Many years ago, when I was freelance developer, I became interested in building a product. As I investigated what that would take, I discovered that the success of the product would hinge on my ability to market it. I was a great developer, but I had no marketing experience.

I emailed in this question to, “Startups For the Rest of Us”:

Do I have to learn marketing? Or can I just find an excellent marketer and partner with them to launch a product?

My rationale was that it’s more impactful to be a specialist than to try and master another field. Rob Walling and Mike Taber, both experienced software entrepreneurs, responded that I needed to learn marketing.

I remember Rob saying that he felt pretty strongly that you had to develop some level of marketing acumen to be successful. In the years since, Rob has gone on to launch and sell Drip and develop a startup accelerator, Tiny Seed.

He’s someone I admire, someone who knows what he’s talking about. But he was also wrong.

Since I submitted that question, I’ve met several people who were strong developers and partnered with people who were great marketers to quickly grow and sell their startup. And I’ve met many more good developers that couldn’t figure out the marketing side of digital products and never attained anything substantial.

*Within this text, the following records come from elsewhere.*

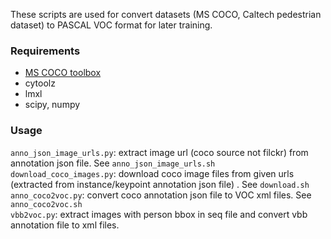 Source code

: These scripts are used for convert datasets (MS COCO, Caltech pedestrian dataset) to PASCAL VOC format for later training.

### Requirements
- [MS COCO toolbox](https://github.com/pdollar/coco)
- cytoolz
- lmxl
- scipy, numpy

### Usage
`anno_json_image_urls.py`: extract image url (coco source not filckr) from annotation json file. See `anno_json_image_urls.sh` <br>
`download_coco_images.py`: download coco image files from given urls (extracted from instance/keypoint annotation json file) . See `download.sh`<br>
`anno_coco2voc.py`: convert coco annotation json file to VOC xml files. See `anno_coco2voc.sh` <br>
`vbb2voc.py`: extract images with person bbox in seq file and convert vbb annotation file to xml files. <br>

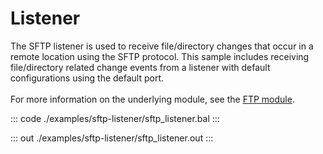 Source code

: # Listener

The SFTP listener is used to receive file/directory changes that occur in a
remote location using the SFTP protocol. This sample includes receiving
file/directory related change events from a listener with default
configurations using the default port.<br/><br/>
For more information on the underlying module, 
see the [FTP module](https://docs.central.ballerina.io/ballerina/ftp/latest/).

::: code ./examples/sftp-listener/sftp_listener.bal :::

::: out ./examples/sftp-listener/sftp_listener.out ::: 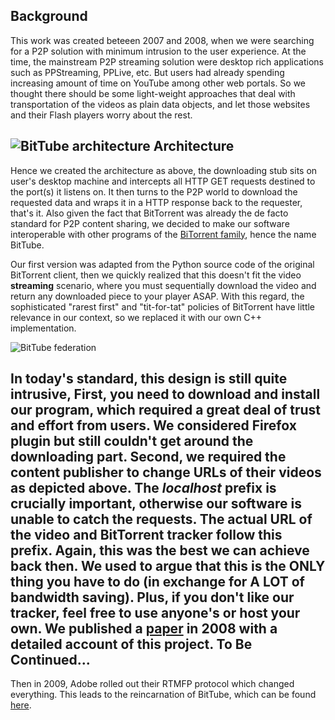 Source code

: Background
----------
This work was created beteeen 2007 and 2008, when we were searching for a P2P solution with minimum intrusion to the 
user experience. At the time, the mainstream P2P streaming solution were desktop rich applications such as PPStreaming,
PPLive, etc. But users had already spending increasing amount of time on YouTube among other web portals. So we thought
there should be some light-weight approaches that deal with transportation of the videos as plain data objects, and 
let those websites and their Flash players worry about the rest.

![BitTube architecture](https://github.com/downloads/yicui/BitTube/architecture.jpg)
Architecture
------------
Hence we created the architecture as above, the downloading stub sits on user's desktop machine and intercepts all
HTTP GET requests destined to the port(s) it listens on. It then turns to the P2P world to download the requested data
and wraps it in a HTTP response back to the requester, that's it. Also given the fact that BitTorrent was already the
de facto standard for P2P content sharing, we decided to make our software interoperable with other programs of the
[BiTorrent family](http://en.wikipedia.org/wiki/Comparison_of_BitTorrent_software), hence the name BitTube. 

Our first version was adapted from the Python source code of the original BitTorrent client, then we quickly realized
that this doesn't fit the video **streaming** scenario, where you must sequentially download the video and return 
any downloaded piece to your player ASAP. With this regard, the sophisticated "rarest first" and "tit-for-tat" policies
of BitTorrent have little relevance in our context, so we replaced it with our own C++ implementation.

![BitTube federation](https://github.com/downloads/yicui/BitTube/federation.jpg)

In today's standard, this design is still quite intrusive, First, you need to download and install our program, which 
required a great deal of trust and effort from users. We considered Firefox plugin but still couldn't get around the 
downloading part. Second, we required the content publisher to change URLs of their videos as depicted above. 
The *localhost* prefix is crucially important, otherwise our software is unable to catch the requests. The actual
URL of the video and BitTorrent tracker follow this prefix. Again, this was the best we can achieve back then. 
We used to argue that this is the ONLY thing you have to do (in exchange for A LOT of bandwidth saving).
Plus, if you don't like our tracker, feel free to use anyone's or host your own. We published a 
[paper](https://www.researchgate.net/publication/221558644_BitTube_Case_Study_of_a_Web-Based_Peer-Assisted_Video-on-Demand_System)
in 2008 with a detailed account of this project.
To Be Continued...
------------------
Then in 2009, Adobe rolled out their RTMFP protocol which changed everything. This leads to the reincarnation of BitTube,
which can be found [here](https://github.com/yicui/BitTube-on-Flash). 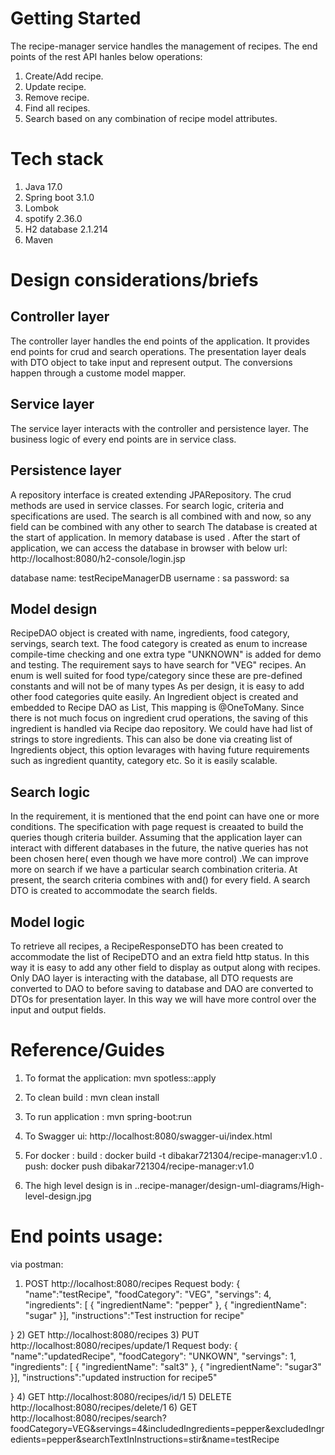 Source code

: # Getting Started

The recipe-manager service handles the management of recipes. The end points of the rest API hanles below operations:
1) Create/Add recipe.
2) Update recipe.
3) Remove recipe.
4) Find all recipes.
5) Search based on any combination of recipe model attributes.

# Tech stack

1) Java 17.0
2) Spring boot 3.1.0
3) Lombok
4) spotify  2.36.0
5) H2 database 2.1.214
6) Maven

# Design considerations/briefs

## Controller layer

The controller layer handles the end  points of the application. It provides end points for crud and search operations.
The presentation layer deals with DTO object to take input and represent output. The conversions happen through a custome model mapper.

## Service layer

The service layer interacts with the controller and persistence layer. The business logic of every end points are in service class.

## Persistence layer

A repository interface is created extending JPARepository. The crud methods are used in service classes. For search logic, criteria and
specifications are used. The search is all combined with and now, so any field can be combined with any other to search
The database is created at the start of application. In memory database is used . After the start of application, we can access the database in browser
with below url:
http://localhost:8080/h2-console/login.jsp

database name: testRecipeManagerDB
username : sa
password: sa

## Model design

RecipeDAO object is created with name, ingredients, food category, servings, search text. The food category is created as enum
to increase compile-time checking and one extra type "UNKNOWN" is added for demo and testing. The requirement says to have
search for "VEG" recipes. An enum is well suited for food type/category since these are pre-defined constants and will not be of many types
As per design, it is easy to add other food categories quite easily.
An Ingredient object is created and embedded to Recipe DAO as List, This mapping is @OneToMany. Since there is
not much focus on ingredient crud operations, the saving of this ingredient is handled via Recipe dao repository.
We could have had list of strings to store ingredients. This can also be done via creating list of Ingredients object, this option levarages
with having future requirements such as ingredient quantity, category etc. So it is easily scalable.

## Search logic

In the requirement, it is mentioned that the end point can have one or more conditions. The specification with page request is creaated
to build the queries though criteria builder. Assuming that the application layer can interact with different databases in the future,
the native queries has not been chosen here( even though we have more control) .We can improve more on search if we have a particular search combination
criteria. At present, the search criteria combines with and() for every field. A search DTO is created to accommodate the search fields.

## Model logic

To retrieve all recipes, a RecipeResponseDTO has been created to accommodate the list of RecipeDTO and an extra field http status.
In this way it is easy to add any other field to display as output along with recipes. Only DAO layer is interacting with the database,
all DTO requests are converted to DAO to before saving to database and DAO are converted to DTOs for presentation layer. In this way we will have more control
over the input and output fields.

# Reference/Guides

1) To format the application:  mvn spotless::apply

2) To clean build : mvn clean install
3) To run application : mvn spring-boot:run
4) To Swagger ui: http://localhost:8080/swagger-ui/index.html
5) For docker :
build :
docker build -t dibakar721304/recipe-manager:v1.0 .
push:
docker push dibakar721304/recipe-manager:v1.0

6) The high level design is in ..recipe-manager/design-uml-diagrams/High-level-design.jpg

# End points usage:

via postman:
1) POST http://localhost:8080/recipes
Request body:
{
"name":"testRecipe",
"foodCategory": "VEG",
"servings": 4,
"ingredients":
[
   {
"ingredientName": "pepper"
},
{
"ingredientName": "sugar"
}],
"instructions":"Test instruction for  recipe"

}
2) GET http://localhost:8080/recipes
3) PUT http://localhost:8080/recipes/update/1
Request body:
{
"name":"updatedRecipe",
"foodCategory": "UNKOWN",
"servings": 1,
"ingredients":
[
   {
"ingredientName": "salt3"
},
{
"ingredientName": "sugar3"
}],
"instructions":"updated instruction for recipe5"

}
4) GET http://localhost:8080/recipes/id/1
5) DELETE http://localhost:8080/recipes/delete/1
6) GET http://localhost:8080/recipes/search?foodCategory=VEG&servings=4&includedIngredients=pepper&excludedIngredients=pepper&searchTextInInstructions=stir&name=testRecipe
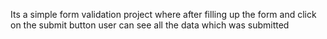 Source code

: Its a simple form validation project where after filling up the form  and click on the submit button user can see all the data  which was submitted
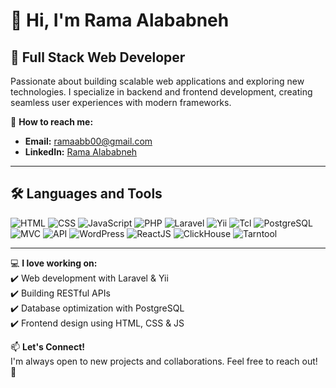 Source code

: # 👋 Hi, I'm Rama Alababneh  

## 🚀 Full Stack Web Developer  

Passionate about building scalable web applications and exploring new technologies. I specialize in backend and frontend development, creating seamless user experiences with modern frameworks.

📧 **How to reach me:**  
- **Email:** [ramaabb00@gmail.com](mailto:ramaabb00@gmail.com)  
- **LinkedIn:** [Rama Alababneh](https://www.linkedin.com/in/rama-alababneh/)  

---

## 🛠️ Languages and Tools  

![HTML](https://img.shields.io/badge/HTML-%23E34F26.svg?style=for-the-badge&logo=html5&logoColor=white) 
![CSS](https://img.shields.io/badge/CSS-%231572B6.svg?style=for-the-badge&logo=css3&logoColor=white) 
![JavaScript](https://img.shields.io/badge/JavaScript-%23F7DF1E.svg?style=for-the-badge&logo=javascript&logoColor=black) 
![PHP](https://img.shields.io/badge/PHP-%23777BB4.svg?style=for-the-badge&logo=php&logoColor=white) 
![Laravel](https://img.shields.io/badge/Laravel-%23FF2D20.svg?style=for-the-badge&logo=laravel&logoColor=white) 
![Yii](https://img.shields.io/badge/Yii-%230F5298.svg?style=for-the-badge&logo=yii&logoColor=white) 
![Tcl](https://img.shields.io/badge/Tcl-%23e4a308.svg?style=for-the-badge&logo=tcl&logoColor=white) 
![PostgreSQL](https://img.shields.io/badge/PostgreSQL-%23316192.svg?style=for-the-badge&logo=postgresql&logoColor=white) 
![MVC](https://img.shields.io/badge/MVC-%234A90E2.svg?style=for-the-badge) 
![API](https://img.shields.io/badge/API-%23008080.svg?style=for-the-badge) 
![WordPress](https://img.shields.io/badge/WordPress-%23117AC9.svg?style=for-the-badge&logo=wordpress&logoColor=white) 
![ReactJS](https://img.shields.io/badge/React-%2361DAFB.svg?style=for-the-badge&logo=react&logoColor=black) 
![ClickHouse](https://img.shields.io/badge/ClickHouse-%23FFCC00.svg?style=for-the-badge&logo=clickhouse&logoColor=black) 
![Tarntool](https://img.shields.io/badge/Tarntool-%23007ACC.svg?style=for-the-badge) 


---

💻 **I love working on:**  
✔️ Web development with Laravel & Yii  
✔️ Building RESTful APIs  
✔️ Database optimization with PostgreSQL  
✔️ Frontend design using HTML, CSS & JS  

📫 **Let's Connect!**  
I'm always open to new projects and collaborations. Feel free to reach out! 🚀  
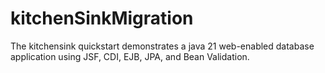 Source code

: # kitchenSinkMigration
The kitchensink quickstart demonstrates a java 21 web-enabled database application using JSF, CDI, EJB, JPA, and Bean Validation.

One of the challenges we all face is what ideas we should accept and what ideas we should challenge. If you don’t learn from others’ experience, then you’ll have to develop your own experience- which is a slow and painful option. But if you accept the perspectives of others, you will also be limited by them. Their perspective, strengths, and weaknesses bound yours.

For any decision that matters, when it comes to the advice of others, you should question it and test it. You’re different and your environment is different. Small hurdles for others may be impossible walls to you. What are iron shackles to someone else may just be paper chains around your wrists.